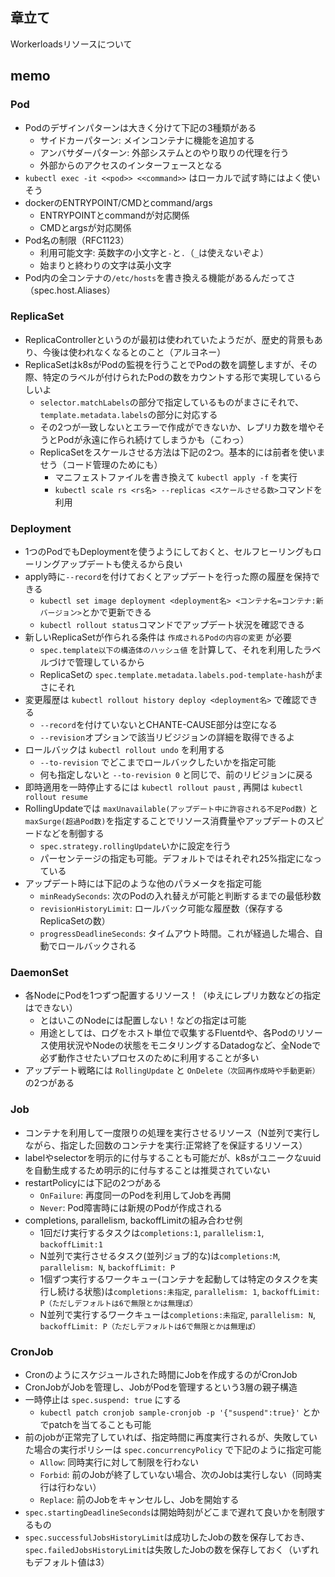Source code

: ## 章立て
Workerloadsリソースについて

## memo
### Pod
* Podのデザインパターンは大きく分けて下記の3種類がある
  * サイドカーパターン: メインコンテナに機能を追加する
  * アンバサダーパターン: 外部システムとのやり取りの代理を行う
  * 外部からのアクセスのインターフェースとなる
* `kubectl exec -it <<pod>> <<command>>` はローカルで試す時にはよく使いそう
* dockerのENTRYPOINT/CMDとcommand/args
  * ENTRYPOINTとcommandが対応関係
  * CMDとargsが対応関係
* Pod名の制限（RFC1123）
  * 利用可能文字: 英数字の小文字と`-`と`.`（`_`は使えないぞよ）
  * 始まりと終わりの文字は英小文字
* Pod内の全コンテナの`/etc/hosts`を書き換える機能があるんだってさ（spec.host.Aliases）

### ReplicaSet
* ReplicaControllerというのが最初は使われていたようだが、歴史的背景もあり、今後は使われなくなるとのこと（アルヨネー）
* ReplicaSetはk8sがPodの監視を行うことでPodの数を調整しますが、その際、特定のラベルが付けられたPodの数をカウントする形で実現しているらしいよ
  * `selector.matchLabels`の部分で指定しているものがまさにそれで、`template.metadata.labels`の部分に対応する
  * その2つが一致しないとエラーで作成ができないか、レプリカ数を増やそうとPodが永遠に作られ続けてしまうかも（こわっ）
  * ReplicaSetをスケールさせる方法は下記の2つ。基本的には前者を使いませう（コード管理のためにも）
    * マニフェストファイルを書き換えて `kubectl apply -f` を実行
    * `kubectl scale rs <rs名> --replicas <スケールさせる数>`コマンドを利用

### Deployment
* 1つのPodでもDeploymentを使うようにしておくと、セルフヒーリングもローリングアップデートも使えるから良い
* apply時に`--record`を付けておくとアップデートを行った際の履歴を保持できる
  * `kubectl set image deployment <deployment名> <コンテナ名=コンテナ:新バージョン>`とかで更新できる
  * `kubectl rollout status`コマンドでアップデート状況を確認できる
* 新しいReplicaSetが作られる条件は `作成されるPodの内容の変更` が必要
  * `spec.template以下の構造体のハッシュ値` を計算して、それを利用したラベルづけで管理しているから
  * ReplicaSetの `spec.template.metadata.labels.pod-template-hash`がまさにそれ
* 変更履歴は `kubectl rollout history deploy <deployment名>` で確認できる
  * `--record`を付けていないとCHANTE-CAUSE部分は空になる
  * `--revision`オプションで該当リビジジョンの詳細を取得できるよ
* ロールバックは `kubectl rollout undo` を利用する
  * `--to-revision` でどこまでロールバックしたいかを指定可能
  * 何も指定しないと `--to-revision 0` と同じで、前のリビジョンに戻る
* 即時適用を一時停止するには `kubectl rollout paust` , 再開は `kubectl rollout resume`
* RollingUpdateでは `maxUnavailable(アップデート中に許容される不足Pod数)` と `maxSurge(超過Pod数)`を指定することでリソース消費量やアップデートのスピードなどを制御する
  * `spec.strategy.rollingUpdate`いかに設定を行う
  * パーセンテージの指定も可能。デフォルトではそれぞれ25%指定になっている
* アップデート時には下記のような他のパラメータを指定可能
  * `minReadySeconds`: 次のPodの入れ替えが可能と判断するまでの最低秒数
  * `revisionHistoryLimit`: ロールバック可能な履歴数（保存するReplicaSetの数）
  * `progressDeadlineSeconds`: タイムアウト時間。これが経過した場合、自動でロールバックされる

### DaemonSet
* 各NodeにPodを1つずつ配置するリソース！（ゆえにレプリカ数などの指定はできない）
  * とはいこのNodeには配置しない！などの指定は可能
  * 用途としては、ログをホスト単位で収集するFluentdや、各Podのリソース使用状況やNodeの状態をモニタリングするDatadogなど、全Nodeで必ず動作させたいプロセスのために利用することが多い
* アップデート戦略には `RollingUpdate` と `OnDelete（次回再作成時や手動更新）`の2つがある

### Job
* コンテナを利用して一度限りの処理を実行させるリソース（N並列で実行しながら、指定した回数のコンテナを実行:正常終了を保証するリソース）
* labelやselectorを明示的に付与することも可能だが、k8sがユニークなuuidを自動生成するため明示的に付与することは推奨されていない
* restartPolicyには下記の2つがある
  * `OnFailure`: 再度同一のPodを利用してJobを再開
  * `Never`: Pod障害時には新規のPodが作成される
* completions, parallelism, backoffLimitの組み合わせ例
  * 1回だけ実行するタスクは`completions:1`, `parallelism:1`, `backoffLimit:1`
  * N並列で実行させるタスク(並列ジョブ的な)は`completions:M`, `parallelism: N`, `backoffLimit: P`
  * 1個ずつ実行するワークキュー(コンテナを起動しては特定のタスクを実行し続ける状態)は`completions:未指定`, `parallelism: 1`, `backoffLimit: P（ただしデフォルトは6で無限とかは無理ぽ）`
  * N並列で実行するワークキューは`completions:未指定`, `parallelism: N`, `backoffLimit: P（ただしデフォルトは6で無限とかは無理ぽ）`

### CronJob
* Cronのようにスケジュールされた時間にJobを作成するのがCronJob
* CronJobがJobを管理し、JobがPodを管理するという3層の親子構造
* 一時停止は `spec.suspend: true` にする
  * `kubectl patch cronjob sample-cronjob -p '{"suspend":true}'` とかでpatchを当てることも可能
* 前のjobが正常完了していれば、指定時間に再度実行されるが、失敗していた場合の実行ポリシーは `spec.concurrencyPolicy` で下記のように指定可能
  * `Allow`: 同時実行に対して制限を行わない
  * `Forbid`: 前のJobが終了していない場合、次のJobは実行しない（同時実行は行わない）
  * `Replace`: 前のJobをキャンセルし、Jobを開始する
* `spec.startingDeadlineSeconds`は開始時刻がどこまで遅れて良いかを制限するもの
* `spec.successfulJobsHistoryLimit`は成功したJobの数を保存しておき、`spec.failedJobsHistoryLimit`は失敗したJobの数を保存しておく（いずれもデフォルト値は3）
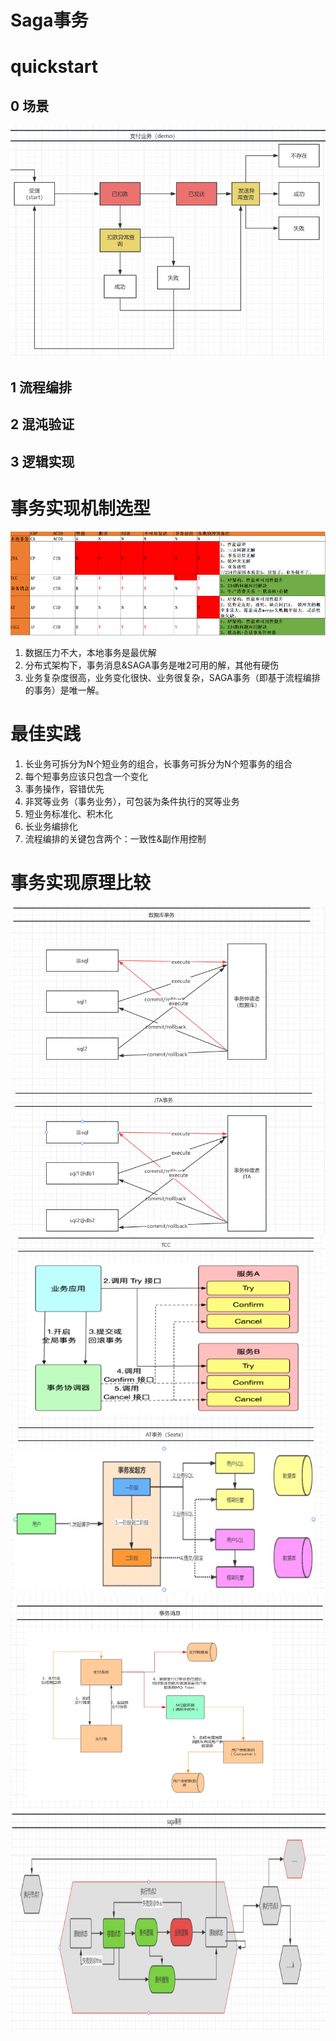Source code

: # Saga事务

# quickstart

## 0 场景
![img_5.png](img_5.png)
## 1 流程编排



## 2 混沌验证

## 3 逻辑实现



# 事务实现机制选型
![img.png](img.png)

1. 数据压力不大，本地事务是最优解
2. 分布式架构下，事务消息&SAGA事务是唯2可用的解，其他有硬伤
3. 业务复杂度很高，业务变化很快、业务很复杂，SAGA事务（即基于流程编排的事务）是唯一解。

# 最佳实践

1. 长业务可拆分为N个短业务的组合，长事务可拆分为N个短事务的组合
2. 每个短事务应该只包含一个变化
3. 事务操作，容错优先
4. 非冥等业务（事务业务），可包装为条件执行的冥等业务
5. 短业务标准化、积木化
6. 长业务编排化
7. 流程编排的关键包含两个：一致性&副作用控制

# 事务实现原理比较
![img_1.png](img_1.png)
![img_2.png](img_2.png)
![img_3.png](img_3.png)
![img_4.png](img_4.png)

====================

> _Problem details_: Without the pictures, write out the listing exactly as it appears above.

> _Your response_:
Source code

: ## 章立て
Workerloadsリソースについて

## memo
### Pod
* Podのデザインパターンは大きく分けて下記の3種類がある
  * サイドカーパターン: メインコンテナに機能を追加する
  * アンバサダーパターン: 外部システムとのやり取りの代理を行う
  * 外部からのアクセスのインターフェースとなる
* `kubectl exec -it <<pod>> <<command>>` はローカルで試す時にはよく使いそう
* dockerのENTRYPOINT/CMDとcommand/args
  * ENTRYPOINTとcommandが対応関係
  * CMDとargsが対応関係
* Pod名の制限（RFC1123）
  * 利用可能文字: 英数字の小文字と`-`と`.`（`_`は使えないぞよ）
  * 始まりと終わりの文字は英小文字
* Pod内の全コンテナの`/etc/hosts`を書き換える機能があるんだってさ（spec.host.Aliases）

### ReplicaSet
* ReplicaControllerというのが最初は使われていたようだが、歴史的背景もあり、今後は使われなくなるとのこと（アルヨネー）
* ReplicaSetはk8sがPodの監視を行うことでPodの数を調整しますが、その際、特定のラベルが付けられたPodの数をカウントする形で実現しているらしいよ
  * `selector.matchLabels`の部分で指定しているものがまさにそれで、`template.metadata.labels`の部分に対応する
  * その2つが一致しないとエラーで作成ができないか、レプリカ数を増やそうとPodが永遠に作られ続けてしまうかも（こわっ）
  * ReplicaSetをスケールさせる方法は下記の2つ。基本的には前者を使いませう（コード管理のためにも）
    * マニフェストファイルを書き換えて `kubectl apply -f` を実行
    * `kubectl scale rs <rs名> --replicas <スケールさせる数>`コマンドを利用

### Deployment
* 1つのPodでもDeploymentを使うようにしておくと、セルフヒーリングもローリングアップデートも使えるから良い
* apply時に`--record`を付けておくとアップデートを行った際の履歴を保持できる
  * `kubectl set image deployment <deployment名> <コンテナ名=コンテナ:新バージョン>`とかで更新できる
  * `kubectl rollout status`コマンドでアップデート状況を確認できる
* 新しいReplicaSetが作られる条件は `作成されるPodの内容の変更` が必要
  * `spec.template以下の構造体のハッシュ値` を計算して、それを利用したラベルづけで管理しているから
  * ReplicaSetの `spec.template.metadata.labels.pod-template-hash`がまさにそれ
* 変更履歴は `kubectl rollout history deploy <deployment名>` で確認できる
  * `--record`を付けていないとCHANTE-CAUSE部分は空になる
  * `--revision`オプションで該当リビジジョンの詳細を取得できるよ
* ロールバックは `kubectl rollout undo` を利用する
  * `--to-revision` でどこまでロールバックしたいかを指定可能
  * 何も指定しないと `--to-revision 0` と同じで、前のリビジョンに戻る
* 即時適用を一時停止するには `kubectl rollout paust` , 再開は `kubectl rollout resume`
* RollingUpdateでは `maxUnavailable(アップデート中に許容される不足Pod数)` と `maxSurge(超過Pod数)`を指定することでリソース消費量やアップデートのスピードなどを制御する
  * `spec.strategy.rollingUpdate`いかに設定を行う
  * パーセンテージの指定も可能。デフォルトではそれぞれ25%指定になっている
* アップデート時には下記のような他のパラメータを指定可能
  * `minReadySeconds`: 次のPodの入れ替えが可能と判断するまでの最低秒数
  * `revisionHistoryLimit`: ロールバック可能な履歴数（保存するReplicaSetの数）
  * `progressDeadlineSeconds`: タイムアウト時間。これが経過した場合、自動でロールバックされる

### DaemonSet
* 各NodeにPodを1つずつ配置するリソース！（ゆえにレプリカ数などの指定はできない）
  * とはいこのNodeには配置しない！などの指定は可能
  * 用途としては、ログをホスト単位で収集するFluentdや、各Podのリソース使用状況やNodeの状態をモニタリングするDatadogなど、全Nodeで必ず動作させたいプロセスのために利用することが多い
* アップデート戦略には `RollingUpdate` と `OnDelete（次回再作成時や手動更新）`の2つがある

### Job
* コンテナを利用して一度限りの処理を実行させるリソース（N並列で実行しながら、指定した回数のコンテナを実行:正常終了を保証するリソース）
* labelやselectorを明示的に付与することも可能だが、k8sがユニークなuuidを自動生成するため明示的に付与することは推奨されていない
* restartPolicyには下記の2つがある
  * `OnFailure`: 再度同一のPodを利用してJobを再開
  * `Never`: Pod障害時には新規のPodが作成される
* completions, parallelism, backoffLimitの組み合わせ例
  * 1回だけ実行するタスクは`completions:1`, `parallelism:1`, `backoffLimit:1`
  * N並列で実行させるタスク(並列ジョブ的な)は`completions:M`, `parallelism: N`, `backoffLimit: P`
  * 1個ずつ実行するワークキュー(コンテナを起動しては特定のタスクを実行し続ける状態)は`completions:未指定`, `parallelism: 1`, `backoffLimit: P（ただしデフォルトは6で無限とかは無理ぽ）`
  * N並列で実行するワークキューは`completions:未指定`, `parallelism: N`, `backoffLimit: P（ただしデフォルトは6で無限とかは無理ぽ）`

### CronJob
* Cronのようにスケジュールされた時間にJobを作成するのがCronJob
* CronJobがJobを管理し、JobがPodを管理するという3層の親子構造
* 一時停止は `spec.suspend: true` にする
  * `kubectl patch cronjob sample-cronjob -p '{"suspend":true}'` とかでpatchを当てることも可能
* 前のjobが正常完了していれば、指定時間に再度実行されるが、失敗していた場合の実行ポリシーは `spec.concurrencyPolicy` で下記のように指定可能
  * `Allow`: 同時実行に対して制限を行わない
  * `Forbid`: 前のJobが終了していない場合、次のJobは実行しない（同時実行は行わない）
  * `Replace`: 前のJobをキャンセルし、Jobを開始する
* `spec.startingDeadlineSeconds`は開始時刻がどこまで遅れて良いかを制限するもの
* `spec.successfulJobsHistoryLimit`は成功したJobの数を保存しておき、`spec.failedJobsHistoryLimit`は失敗したJobの数を保存しておく（いずれもデフォルト値は3）
Source code

: # Saga事务

# quickstart

## 0 场景
![img_5.png](img_5.png)
## 1 流程编排



## 2 混沌验证

## 3 逻辑实现



# 事务实现机制选型
![img.png](img.png)

1. 数据压力不大，本地事务是最优解
2. 分布式架构下，事务消息&SAGA事务是唯2可用的解，其他有硬伤
3. 业务复杂度很高，业务变化很快、业务很复杂，SAGA事务（即基于流程编排的事务）是唯一解。

# 最佳实践

1. 长业务可拆分为N个短业务的组合，长事务可拆分为N个短事务的组合
2. 每个短事务应该只包含一个变化
3. 事务操作，容错优先
4. 非冥等业务（事务业务），可包装为条件执行的冥等业务
5. 短业务标准化、积木化
6. 长业务编排化
7. 流程编排的关键包含两个：一致性&副作用控制

# 事务实现原理比较
![img_1.png](img_1.png)
![img_2.png](img_2.png)
![img_3.png](img_3.png)
![img_4.png](img_4.png)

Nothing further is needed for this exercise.